Chief executive Bernard Gloster told the Oireachtas Children’s Committee that provisions made in the Birth Information and Tracing Bill 2021 must be underpinned by legislation.
Mr Gloster has also apologised to anyone who felt hurt or let down by the agency in the past when searching for information about their identity.
The bill establishes in law a new contact preference register, which will allow people to record if they are willing to meet with relatives, and if they are willing to provide information themselves.
Mr Gloster said: “The contact preference register makes good provision for the appropriate separation of the issues of information and contact, with good additional provisions for counselling supports to be provided.
“It would be a useful consideration to extend the provision of counselling to all people searching for their identity or early life information and who may identify such need for themselves.
“Such a need might arise, for example, on receiving that information or details regarding any expressed wish on the contact preference register which is passed onto them.
“While supports are generally provided under Head 36, this would be more beneficial if included in the statutory duty.”
The comments came at a meeting of the Oireachtas Committee on Children on Tuesday, which was undertaking pre-legislative scrutiny of the Birth Information and Tracing Bill 2021.

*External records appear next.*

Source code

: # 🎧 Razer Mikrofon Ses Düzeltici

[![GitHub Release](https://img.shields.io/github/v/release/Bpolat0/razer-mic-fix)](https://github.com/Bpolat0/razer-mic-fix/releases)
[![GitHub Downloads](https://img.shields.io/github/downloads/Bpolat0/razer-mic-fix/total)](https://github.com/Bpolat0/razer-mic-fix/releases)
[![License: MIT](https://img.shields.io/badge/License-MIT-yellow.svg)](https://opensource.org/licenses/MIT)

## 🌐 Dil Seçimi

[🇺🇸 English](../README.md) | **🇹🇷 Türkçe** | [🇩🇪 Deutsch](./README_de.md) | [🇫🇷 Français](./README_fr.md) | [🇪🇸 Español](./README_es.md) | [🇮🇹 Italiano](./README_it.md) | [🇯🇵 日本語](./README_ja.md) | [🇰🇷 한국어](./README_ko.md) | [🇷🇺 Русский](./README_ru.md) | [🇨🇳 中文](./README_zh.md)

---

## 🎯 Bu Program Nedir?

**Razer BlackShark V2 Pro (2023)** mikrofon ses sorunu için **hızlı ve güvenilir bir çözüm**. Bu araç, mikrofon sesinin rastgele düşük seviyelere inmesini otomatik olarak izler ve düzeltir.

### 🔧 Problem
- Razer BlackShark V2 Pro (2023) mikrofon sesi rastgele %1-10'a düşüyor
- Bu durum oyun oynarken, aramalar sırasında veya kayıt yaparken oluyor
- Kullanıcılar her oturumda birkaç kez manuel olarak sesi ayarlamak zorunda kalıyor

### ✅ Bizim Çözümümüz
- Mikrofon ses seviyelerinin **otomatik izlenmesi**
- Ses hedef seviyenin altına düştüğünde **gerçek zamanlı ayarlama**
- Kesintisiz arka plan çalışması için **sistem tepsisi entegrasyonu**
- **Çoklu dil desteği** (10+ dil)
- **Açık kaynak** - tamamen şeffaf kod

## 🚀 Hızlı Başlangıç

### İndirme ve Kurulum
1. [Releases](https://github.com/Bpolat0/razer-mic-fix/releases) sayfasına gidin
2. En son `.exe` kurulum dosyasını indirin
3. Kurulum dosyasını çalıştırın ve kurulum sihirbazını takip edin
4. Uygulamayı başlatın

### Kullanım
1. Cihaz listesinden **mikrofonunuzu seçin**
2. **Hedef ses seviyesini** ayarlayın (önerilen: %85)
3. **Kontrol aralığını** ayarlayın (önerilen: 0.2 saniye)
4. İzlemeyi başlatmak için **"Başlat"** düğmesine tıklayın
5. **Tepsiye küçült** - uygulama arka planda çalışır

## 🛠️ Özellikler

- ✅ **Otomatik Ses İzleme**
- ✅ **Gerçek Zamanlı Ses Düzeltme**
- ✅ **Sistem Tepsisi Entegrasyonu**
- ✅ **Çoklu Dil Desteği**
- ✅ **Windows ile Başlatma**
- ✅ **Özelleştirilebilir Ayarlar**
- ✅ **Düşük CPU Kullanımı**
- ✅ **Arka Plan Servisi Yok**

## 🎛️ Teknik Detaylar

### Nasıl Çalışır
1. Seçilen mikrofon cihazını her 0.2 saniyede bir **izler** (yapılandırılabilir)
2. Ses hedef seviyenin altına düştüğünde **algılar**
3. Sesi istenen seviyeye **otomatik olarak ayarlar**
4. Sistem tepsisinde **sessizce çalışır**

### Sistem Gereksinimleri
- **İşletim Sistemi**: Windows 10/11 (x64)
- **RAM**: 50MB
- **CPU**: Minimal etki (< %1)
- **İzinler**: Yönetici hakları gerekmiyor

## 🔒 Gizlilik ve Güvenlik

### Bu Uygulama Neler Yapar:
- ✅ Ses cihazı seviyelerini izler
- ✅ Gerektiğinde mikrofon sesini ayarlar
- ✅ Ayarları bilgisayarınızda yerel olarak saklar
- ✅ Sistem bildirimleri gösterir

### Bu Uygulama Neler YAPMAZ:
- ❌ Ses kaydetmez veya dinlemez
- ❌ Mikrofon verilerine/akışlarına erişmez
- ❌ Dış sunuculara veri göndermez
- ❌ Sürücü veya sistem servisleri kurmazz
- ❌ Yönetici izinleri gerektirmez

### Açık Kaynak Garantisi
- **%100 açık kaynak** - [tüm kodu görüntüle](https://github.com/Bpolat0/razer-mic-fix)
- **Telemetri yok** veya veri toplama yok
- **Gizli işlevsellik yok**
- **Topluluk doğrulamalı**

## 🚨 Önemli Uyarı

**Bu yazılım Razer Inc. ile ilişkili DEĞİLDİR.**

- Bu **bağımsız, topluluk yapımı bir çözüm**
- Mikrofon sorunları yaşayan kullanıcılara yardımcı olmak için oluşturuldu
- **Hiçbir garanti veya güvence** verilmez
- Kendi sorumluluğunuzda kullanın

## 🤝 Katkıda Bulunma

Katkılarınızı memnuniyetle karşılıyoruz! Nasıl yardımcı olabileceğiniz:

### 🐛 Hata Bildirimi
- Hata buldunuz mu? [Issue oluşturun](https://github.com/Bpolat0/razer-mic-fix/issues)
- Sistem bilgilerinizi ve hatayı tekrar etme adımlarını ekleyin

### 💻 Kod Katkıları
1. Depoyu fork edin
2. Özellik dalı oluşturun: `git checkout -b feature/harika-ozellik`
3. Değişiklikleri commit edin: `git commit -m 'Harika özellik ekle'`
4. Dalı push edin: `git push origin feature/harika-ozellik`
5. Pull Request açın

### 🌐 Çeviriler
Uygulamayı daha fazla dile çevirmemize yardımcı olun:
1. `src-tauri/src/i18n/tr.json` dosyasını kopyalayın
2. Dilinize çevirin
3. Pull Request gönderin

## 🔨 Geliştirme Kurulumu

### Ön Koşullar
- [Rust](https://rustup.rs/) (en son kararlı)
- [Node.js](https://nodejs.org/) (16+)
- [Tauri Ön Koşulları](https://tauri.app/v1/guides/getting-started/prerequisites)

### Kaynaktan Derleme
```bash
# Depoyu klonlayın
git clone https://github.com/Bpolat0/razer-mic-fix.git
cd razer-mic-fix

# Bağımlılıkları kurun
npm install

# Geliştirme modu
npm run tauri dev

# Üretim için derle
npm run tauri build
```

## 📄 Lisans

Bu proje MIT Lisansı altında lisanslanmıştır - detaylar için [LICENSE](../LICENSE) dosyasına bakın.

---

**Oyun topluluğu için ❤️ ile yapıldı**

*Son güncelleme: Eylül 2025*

He said Tusla or another national level organisation should have a legal duty to provide counselling if it is requested.
Prof Conor O’Mahony, the Special Rapporteur on Child Protection, argued that counselling services should also extend to all birth parents of adopted children.
He said the bill currently only provides it in cases where birth parents have indicated they do not wish to be contacted.
He told the committee: “The provision in Head 4 for a right of birth parents to access counselling services only applies where the birth parent has registered a no contact preference.
“I would submit that all birth parents would benefit from this provision, as initiating contact may prove just as challenging as declining it.”
Mr Gloster also apologised to those who have in the past been frustrated in their efforts to trace their identities through Tusla.
He said: “I am acutely aware of the expressed hurt and distress of many in that debate, most notably adopted people, those with a false, illegal or incorrect birth registration and many who were nursed out, boarded out or placed in pre adoptive foster care.
“They along with others who were born in or resided in certain institutions, have in many cases sought access to their identity and birth/early life information in what can be best described as a weak legal framework.
“Tusla in recent years was in the main the State agency which had to represent that complex legal position, resulting in many people not having access to their identity and all that flows from that.
“Notwithstanding the findings of the Mother and Baby Home Commission on this particular aspect, namely that any State agency would have been in the same position, I recognise that many people were left with hurt and a sense of being let down by the State in their search for answers to the most basic questions.
“To whatever extent any person attributes that hurt to their dealings with Tusla, I offer a sincere apology.
“Whether limited by law or any other circumstance it would never be our wish that any person would be left with such disappointment in their dealings with the Agency.”